Black History Month: Tom Alston


In honor of Black History Month, I am going to take a look at some of the great African American ballplayers to spend time with the St. Louis Cardinals. There is no better place to start than at the very beginning, April 13, 1954. On this day, Tom Alston broke the Cardinals color barrier and integrated the club. Despite this historic achievement, Alston became an anonymous face in baseball history books. Few people know anything about the man. I had never heard of him until I began to search for the Cardinals first black player in history. So, who is Tom Alston?

Born in Greensboro, North Carolina, on January 31, 1926, Alston battled through racial tensions like most in the south throughout his childhood. After high school and during World War II, Alston joined the Navy. He would serve from 1944-1946 at various United States bases. Following his military service, Alston moved on to college. He enrolled at North Carolina A&T and graduated with a degree in physical education. After graduation, he played for the Jacksonville Eagles, a colored baseball team. His experience there led to the opportunity to sign with the Saskatchewan Rockets and later the Porterville Comets. After the Comets went under, the Pacific Coast League’s San Diego Padres picked him up. The Pacific Coast League was on the level of the major leagues then, featuring players like the DiMaggio brothers, Ted Williams, and Bobby Doerr. The sun-soaked California coast was perfect for baseball. The Pacific Coast League was a special part of baseball’s golden age. Alston was a part of it for the Padres, a team later added to the majors. The young first baseman was an athletic player with a good glove.

By 1953, St. Louis wanted to integrate and leave racist views of the time behind. Gussie Busch wanted to show the accepting views of ownership and the organization.
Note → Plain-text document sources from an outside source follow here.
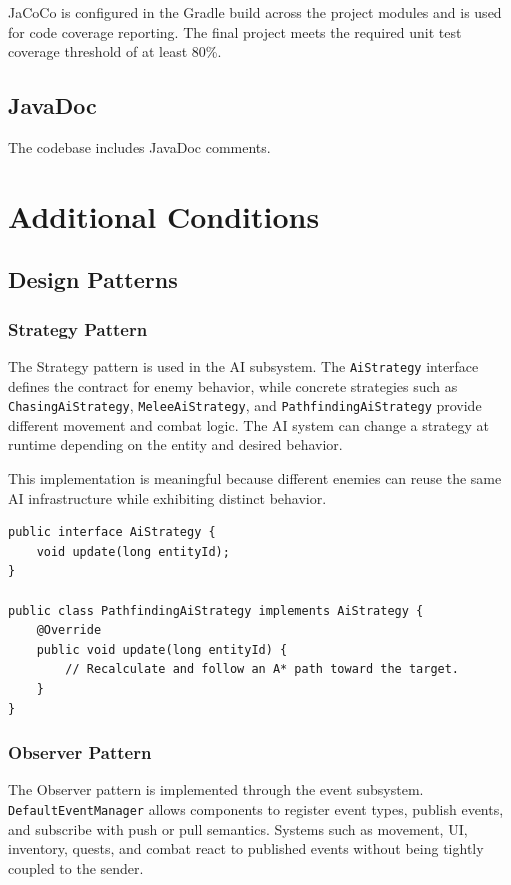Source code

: \documentclass[12pt]{extarticle}
\begin{document}
JaCoCo is configured in the Gradle build across the project modules and is used for code coverage reporting. The final project meets the required unit test coverage threshold of at least 80\%.

\subsection{JavaDoc}
The codebase includes JavaDoc comments.

\section{Additional Conditions}
\subsection{Design Patterns}
\subsubsection{Strategy Pattern}
The Strategy pattern is used in the AI subsystem. The \texttt{AiStrategy} interface defines the contract for enemy behavior, while concrete strategies such as \texttt{ChasingAiStrategy}, \texttt{MeleeAiStrategy}, and \texttt{PathfindingAiStrategy} provide different movement and combat logic. The AI system can change a strategy at runtime depending on the entity and desired behavior.

This implementation is meaningful because different enemies can reuse the same AI infrastructure while exhibiting distinct behavior.





\begin{lstlisting}[caption={Strategy pattern through interchangeable AI behaviors}]
public interface AiStrategy {
    void update(long entityId);
}

public class PathfindingAiStrategy implements AiStrategy {
    @Override
    public void update(long entityId) {
        // Recalculate and follow an A* path toward the target.
    }
}
\end{lstlisting}

\subsubsection{Observer Pattern}
The Observer pattern is implemented through the event subsystem. \texttt{DefaultEventManager} allows components to register event types, publish events, and subscribe with push or pull semantics. Systems such as movement, UI, inventory, quests, and combat react to published events without being tightly coupled to the sender.
\end{document}
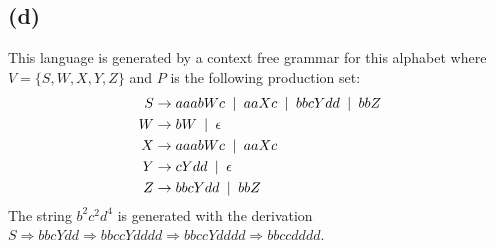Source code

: \documentclass{article}
\begin{document}
	\subsection*{(d)}
	This language is generated by a context free grammar for this alphabet where $V = \{S, W, X, Y, Z\}$ and $P$ is the following production set:
		\begin{align*}
			S &\rightarrow aaabWc \hphantom{a} | \hphantom{a} aaXc \hphantom{a} | \hphantom{a} bbcYdd \hphantom{a} | \hphantom{a} bbZ\\
			W &\rightarrow bW \hphantom{a} | \hphantom{a} \epsilon\\
			X &\rightarrow aaabWc \hphantom{a} | \hphantom{a} aaXc\\
			Y &\rightarrow cYdd \hphantom{a} | \hphantom{a} \epsilon\\
			Z &\rightarrow bbcYdd \hphantom{a} | \hphantom{a} bbZ
		\end{align*}
	The string $b^2c^2d^4$ is generated with the derivation $S \Rightarrow bbcYdd \Rightarrow bbccYdddd \Rightarrow bbccYdddd \Rightarrow bbccdddd$.
\end{document}
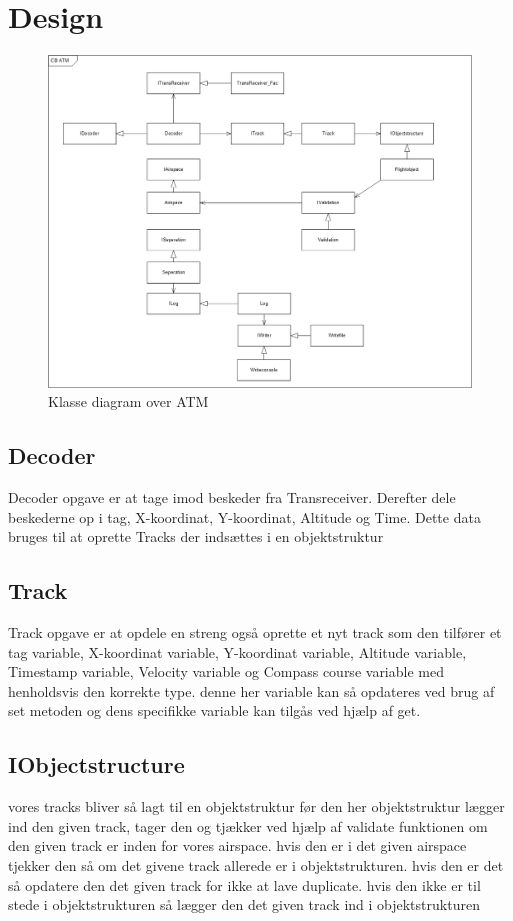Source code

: \section{Design}
\begin{figure}[H]
	\centering
	\includegraphics[width=1\linewidth]{../Diagrammer/CD_ATM}
	\caption{Klasse diagram over ATM}
	\label{fig:cdatm}
\end{figure}

\subsection{Decoder}
Decoder opgave er at tage imod beskeder fra Transreceiver. Derefter dele beskederne op i tag, X-koordinat, Y-koordinat, Altitude og Time. Dette data bruges til at oprette Tracks der indsættes i en objektstruktur
\subsection{Track}
Track opgave er at opdele en streng også oprette et nyt track som den tilfører et tag variable, X-koordinat variable, Y-koordinat variable, Altitude variable, Timestamp variable, Velocity variable og Compass course variable med henholdsvis den korrekte type. denne her variable kan så opdateres ved brug af set metoden og dens specifikke variable kan tilgås ved hjælp af get.
\subsection{IObjectstructure}
vores tracks bliver så lagt til en objektstruktur før den her objektstruktur lægger ind den given track, tager den og tjækker ved hjælp af validate funktionen om den given track er inden for vores airspace. hvis den er i det given airspace tjekker den så om det givene track allerede er i objektstrukturen. hvis den er det så opdatere den det given track for ikke at lave duplicate. hvis den ikke er til stede i objektstrukturen så lægger den det given track ind i objektstrukturen
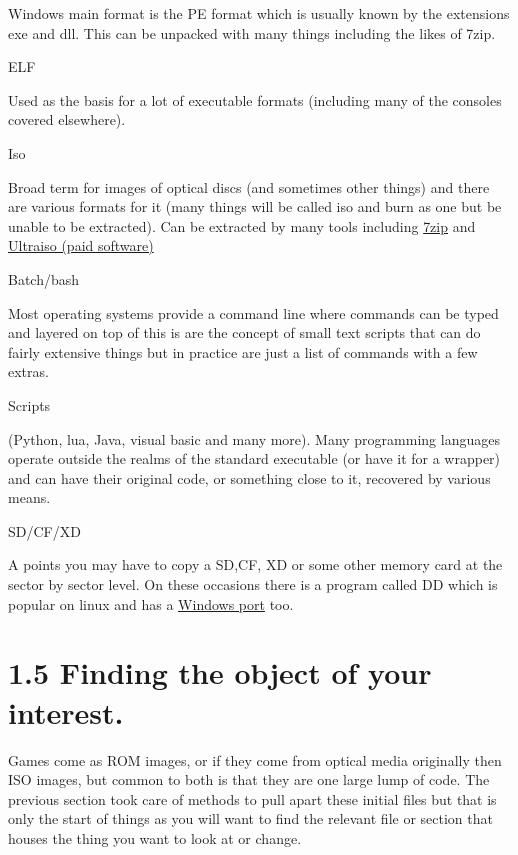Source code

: \documentclass[
]{book}
\begin{document}
Windows main format is the PE format which is usually known by the extensions exe and dll. This can be unpacked with many things including the likes of 7zip.

ELF

Used as the basis for a lot of executable formats (including many of the consoles covered elsewhere).

Iso

Broad term for images of optical discs (and sometimes other things) and there are various formats for it (many things will be called iso and burn as one but be unable to be extracted). Can be extracted by many tools including \href{http://www.7-zip.org/}{7zip} and \href{http://www.ezbsystems.com/ultraiso/}{Ultraiso (paid software)}

Batch/bash

Most operating systems provide a command line where commands can be typed and layered on top of this is are the concept of small text scripts that can do fairly extensive things but in practice are just a list of commands with a few extras.

Scripts

(Python, lua, Java, visual basic and many more). Many programming languages operate outside the realms of the standard executable (or have it for a wrapper) and can have their original code, or something close to it, recovered by various means.

SD/CF/XD

A points you may have to copy a SD,CF, XD or some other memory card at the sector by sector level. On these occasions there is a program called DD which is popular on linux and has a \href{http://www.chrysocome.net/dd}{Windows port} too.

\hypertarget{finding-the-object-of-your-interest.}{%
\section{1.5 Finding the object of your interest.}\label{finding-the-object-of-your-interest.}}

Games come as ROM images, or if they come from optical media originally then ISO images, but common to both is that they are one large lump of code. The previous section took care of methods to pull apart these initial files but that is only the start of things as you will want to find the relevant file or section that houses the thing you want to look at or change.
\end{document}
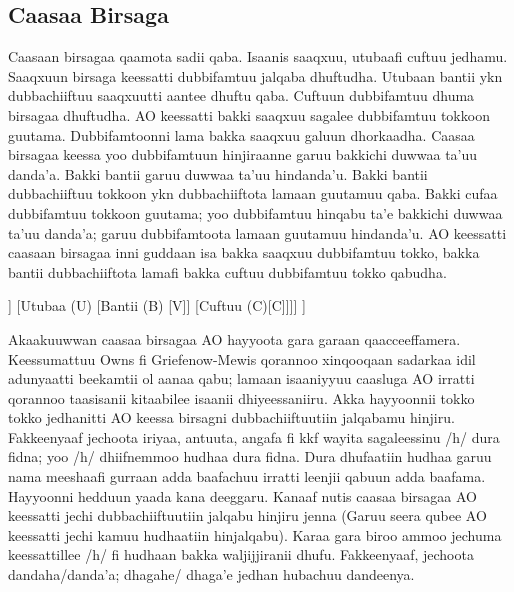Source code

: \documentclass[11pt,b5paper]{book}
\begin{document}
\begin{itemize}
\subsection{Caasaa Birsaga}
\setlength{\parindent}{3em}

Caasaan birsagaa qaamota sadii qaba. Isaanis saaqxuu,  utubaafi cuftuu jedhamu. Saaqxuun birsaga keessatti  dubbifamtuu jalqaba dhuftudha. Utubaan bantii ykn  dubbachiiftuu saaqxuutti aantee dhuftu qaba. Cuftuun  dubbifamtuu dhuma birsagaa dhuftudha. AO keessatti bakki  saaqxuu sagalee dubbifamtuu tokkoon guutama.  Dubbifamtoonni lama bakka saaqxuu galuun dhorkaadha.  Caasaa birsagaa keessa yoo dubbifamtuun hinjiraanne garuu  bakkichi duwwaa ta’uu danda’a. Bakki bantii garuu duwwaa  ta’uu hindanda’u. Bakki bantii dubbachiiftuu tokkoon ykn  dubbachiiftota lamaan guutamuu qaba. Bakki cufaa  dubbifamtuu tokkoon guutama; yoo dubbifamtuu hinqabu ta’e  bakkichi duwwaa ta’uu danda’a; garuu dubbifamtoota lamaan  guutamuu hindanda’u. AO keessatti caasaan birsagaa inni guddaan isa bakka saaqxuu dubbifamtuu tokko, bakka bantii dubbachiiftota lamafi bakka cuftuu dubbifamtuu tokko qabudha. 

\begin{forest}
	[Birsaga  [Saaqxuu (S) [C]] [Utubaa (U) [Bantii (B) [V]] [Cuftuu (C)[C]]]]
	]
\end{forest}  

Akaakuuwwan caasaa birsagaa AO hayyoota gara garaan qaacceeffamera\cite{Addunya2018,griefenow2001grammatical,gragg1976oromo}. Keessumattuu Owns fi Griefenow-Mewis  qorannoo xinqooqaan sadarkaa idil adunyaatti beekamtii ol  aanaa qabu; lamaan isaaniyyuu caasluga AO irratti qorannoo  taasisanii kitaabilee isaanii dhiyeessaniiru. Akka hayyoonnii tokko tokko jedhanitti\cite[p.21]{griefenow2001grammatical} AO keessa birsagni  dubbachiiftuutiin jalqabamu hinjiru. Fakkeenyaaf jechoota  iriyaa, antuuta, angafa fi kkf wayita sagaleessinu /h/ dura  fidna; yoo /h/ dhiifnemmoo hudhaa dura fidna. Dura dhufaatiin  hudhaa garuu nama meeshaafi gurraan adda baafachuu irratti  leenjii qabuun adda baafama. Hayyoonni hedduun yaada kana  deeggaru. Kanaaf nutis caasaa birsagaa AO keessatti jechi  dubbachiiftuutiin jalqabu hinjiru jenna (Garuu seera qubee AO  keessatti jechi kamuu hudhaatiin hinjalqabu). Karaa gara biroo  ammoo jechuma keessattillee /h/ fi hudhaan bakka waljijjiranii  dhufu. Fakkeenyaaf, jechoota dandaha/danda’a; dhagahe/ dhaga’e jedhan hubachuu dandeenya\cite{griefenow2001grammatical}. 


\end{itemize}
\end{document}
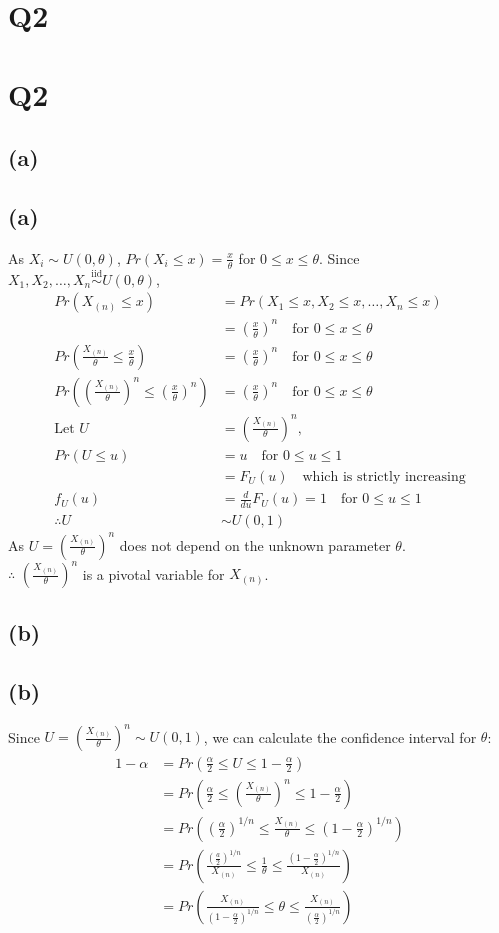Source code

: \documentclass{article}
\newcommand{\mysectionstar}[2][]{%
    \ifthenelse{\equal{#1}{}}%
        {\section*{#2}}%
        {\section*[#1]{#2}}%
    \outline{1}{#2}%
}
\newcommand{\mysubsectionstar}[2][]{%
    \ifthenelse{\equal{#1}{}}%
        {\subsection*{#2}}%
        {\subsection*[#1]{#2}}%
    \outline{2}{#2}%
}
\begin{document}
\mysectionstar{Q2}

\mysubsectionstar{(a)}

As $X_i \sim U(0, \theta)$, $Pr(X_i \leq x) = \frac{x}{\theta}$ for $0 \leq x \leq \theta$. Since $X_1,X_2,\ldots,X_n \overset{\text{iid}}{\sim} U(0, \theta)$,
\begin{align*}
Pr(X_{(n)} \leq x) &= Pr(X_1 \leq x, X_2 \leq x, \ldots, X_n \leq x) \\
&= (\frac{x}{\theta})^n \quad \text{for } 0 \leq x \leq \theta \\
Pr(\frac{X_{(n)}}{\theta} \leq \frac{x}{\theta}) &= (\frac{x}{\theta})^n \quad \text{for } 0 \leq x \leq \theta \\
Pr((\frac{X_{(n)}}{\theta})^n \leq (\frac{x}{\theta})^n) &= (\frac{x}{\theta})^n \quad \text{for } 0 \leq x \leq \theta \\
\text{Let } U &= (\frac{X_{(n)}}{\theta})^n, \\
Pr(U \leq u) &= u \quad \text{for } 0 \leq u \leq 1 \\
&= F_U(u) \quad \text{which is strictly increasing} \\
f_U(u) &= \frac{d}{du} F_U(u) = 1 \quad \text{for } 0 \leq u \leq 1 \\
\therefore U &\sim U(0, 1)
\end{align*}
As $U = (\frac{X_{(n)}}{\theta})^n$ does not depend on the unknown parameter $\theta$. \\
$\therefore$ $(\frac{X_{(n)}}{\theta})^n$ is a pivotal variable for $X_{(n)}$.

\mysubsectionstar{(b)}

Since $U = (\frac{X_{(n)}}{\theta})^n \sim U(0, 1)$, we can calculate the confidence interval for $\theta$:
\begin{align*}
1 - \alpha &= Pr\left(\frac{\alpha}{2} \leq U \leq 1 - \frac{\alpha}{2}\right) \\
&= Pr\left(\frac{\alpha}{2} \leq (\frac{X_{(n)}}{\theta})^n \leq 1 - \frac{\alpha}{2}\right) \\
&= Pr\left((\frac{\alpha}{2})^{1/n} \leq \frac{X_{(n)}}{\theta} \leq (1 - \frac{\alpha}{2})^{1/n}\right) \\
&= Pr\left(\frac{(\frac{a}{2})^{1/n}}{X_{(n)}} \leq \frac{1}{\theta} \leq \frac{(1 - \frac{\alpha}{2})^{1/n}}{X_{(n)}}\right) \\
&= Pr\left(\frac{X_{(n)}}{(1 - \frac{\alpha}{2})^{1/n}} \leq \theta \leq \frac{X_{(n)}}{(\frac{\alpha}{2})^{1/n}}\right)
\end{align*}
\end{document}
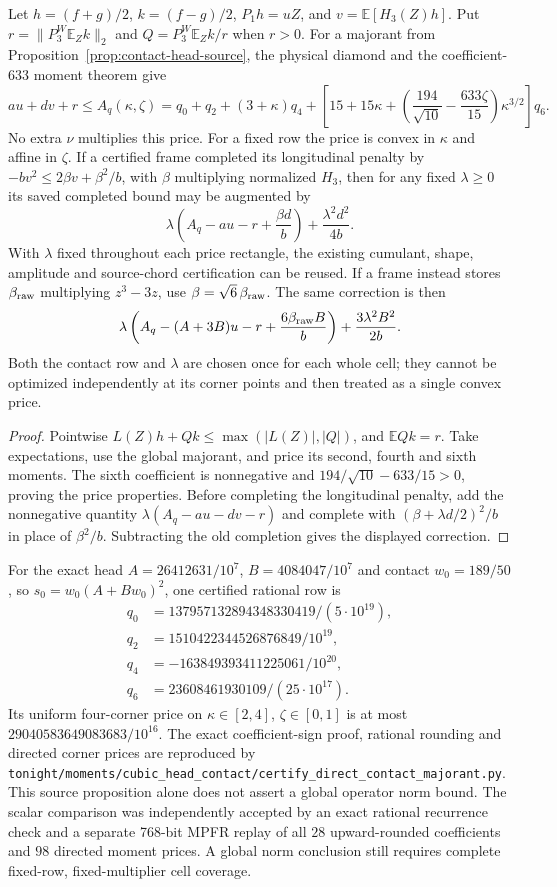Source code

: \begin{corollary}
Let $h=(f+g)/2$, $k=(f-g)/2$, $P_1h=uZ$, and
$v=\mathbb E[H_3(Z)h]$.  Put
$r=\|P_3^W\mathbb E_Zk\|_2$ and
$Q=P_3^W\mathbb E_Zk/r$ when $r>0$.
For a majorant from Proposition~\ref{prop:contact-head-source}, the physical
diamond and the coefficient-$633$ moment theorem give
\[
 au+dv+r\le A_q(\kappa,\zeta)
 =q_0+q_2+(3+\kappa)q_4+
 \left[15+15\kappa+
  \left(\frac{194}{\sqrt{10}}-\frac{633\zeta}{15}\right)\kappa^{3/2}\right]q_6.
\]
No extra $\nu$ multiplies this price.  For a fixed row the price is convex
in $\kappa$ and affine in $\zeta$.
If a certified frame completed its longitudinal penalty by
$-bv^2\le2\beta v+\beta^2/b$, with $\beta$ multiplying normalized $H_3$,
then for any fixed $\lambda\ge0$ its saved completed bound may be augmented by
\[
 \lambda\left(A_q-au-r+\frac{\beta d}{b}\right)
       +\frac{\lambda^2d^2}{4b}.
\]
With $\lambda$ fixed throughout each price rectangle, the existing cumulant,
shape, amplitude and source-chord certification can be reused.
If a frame instead stores $\beta_{\rm raw}$ multiplying $z^3-3z$, use
$\beta=\sqrt6\,\beta_{\rm raw}$.  The same correction is then
\[
 \lambda\left(A_q-(A+3B)u-r+\frac{6\beta_{\rm raw}B}{b}\right)
       +\frac{3\lambda^2B^2}{2b}.
\]
Both the contact row and $\lambda$ are chosen once for each whole cell;
they cannot be optimized independently at its corner points and then treated
as a single convex price.
\end{corollary}
\begin{proof}
Pointwise $L(Z)h+Qk\le\max(|L(Z)|,|Q|)$, and $\mathbb EQk=r$.
Take expectations, use the global majorant, and price its second, fourth and
sixth moments.  The sixth coefficient is nonnegative and
$194/\sqrt{10}-633/15>0$, proving the price properties.
Before completing the longitudinal penalty, add the nonnegative quantity
$\lambda(A_q-au-dv-r)$ and complete with
$(\beta+\lambda d/2)^2/b$ in place of $\beta^2/b$.
Subtracting the old completion gives the displayed correction.
\end{proof}

For the exact head $A=26412631/10^7$, $B=4084047/10^7$ and contact
$w_0=189/50$, so $s_0=w_0(A+Bw_0)^2$, one certified rational row is
\[
\begin{split}
q_0&=137957132894348330419/(5\cdot10^{19}),\\
q_2&=1510422344526876849/10^{19},\\
q_4&=-163849393411225061/10^{20},\\
q_6&=23608461930109/(25\cdot10^{17}).
\end{split}
\]
Its uniform four-corner price on $\kappa\in[2,4]$, $\zeta\in[0,1]$ is at most
$29040583649083683/10^{16}$.
The exact coefficient-sign proof, rational rounding and directed corner
prices are reproduced by
\texttt{tonight/moments/cubic\_head\_contact/certify\_direct\_contact\_majorant.py}.
This source proposition alone does not assert a global operator norm bound.
The scalar comparison was independently accepted by an exact rational
recurrence check and a separate 768-bit MPFR replay of all $28$ upward-rounded
coefficients and $98$ directed moment prices.  A global norm conclusion still
requires complete fixed-row, fixed-multiplier cell coverage.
The Cards signed Leonard Tucker to a minor league deal in 1953, making him the first black in the organization. Tucker was not ready for the big show, though. So the Cardinals kept looking for a more polished prospect that could contribute sooner. The club found Tom Alston in San Diego and knew he was the perfect fit. Busch made it a priority to get Alston in the offseason heading into 1954. He traveled to California to turn up the heat on negotiations and came back with his guy. Alston wasn’t cheap. It cost four players and $100,000 dollars to get him, but Busch was happy with the move.

He was getting a player that finished the previous year with a .297 average, 23 homers, and 101 RBIs. In the Pacific Coast League, those were solid numbers that should translate well in the big leagues. Alston was excited. The Cardinals were excited. 1954 was going to be a memorable season in St. Louis.

April 13, 1954. The Cardinals and Cubs squared off. The Cubs won 13-4. But the bigger picture shows a historic night in which Tom Alston became the first African American to take the field for the Cardinals. Unfortunately, Alston never reached his full potential. He never regained the form he had on the west coast. In 66 games that year, he batted .266 with four home runs. In the next three seasons he would only appear in a total of 25 games. And then, Tom Alston disappeared from memory. As if he never played a game, few fans today know the name. So, what ever happened to Tom Alston?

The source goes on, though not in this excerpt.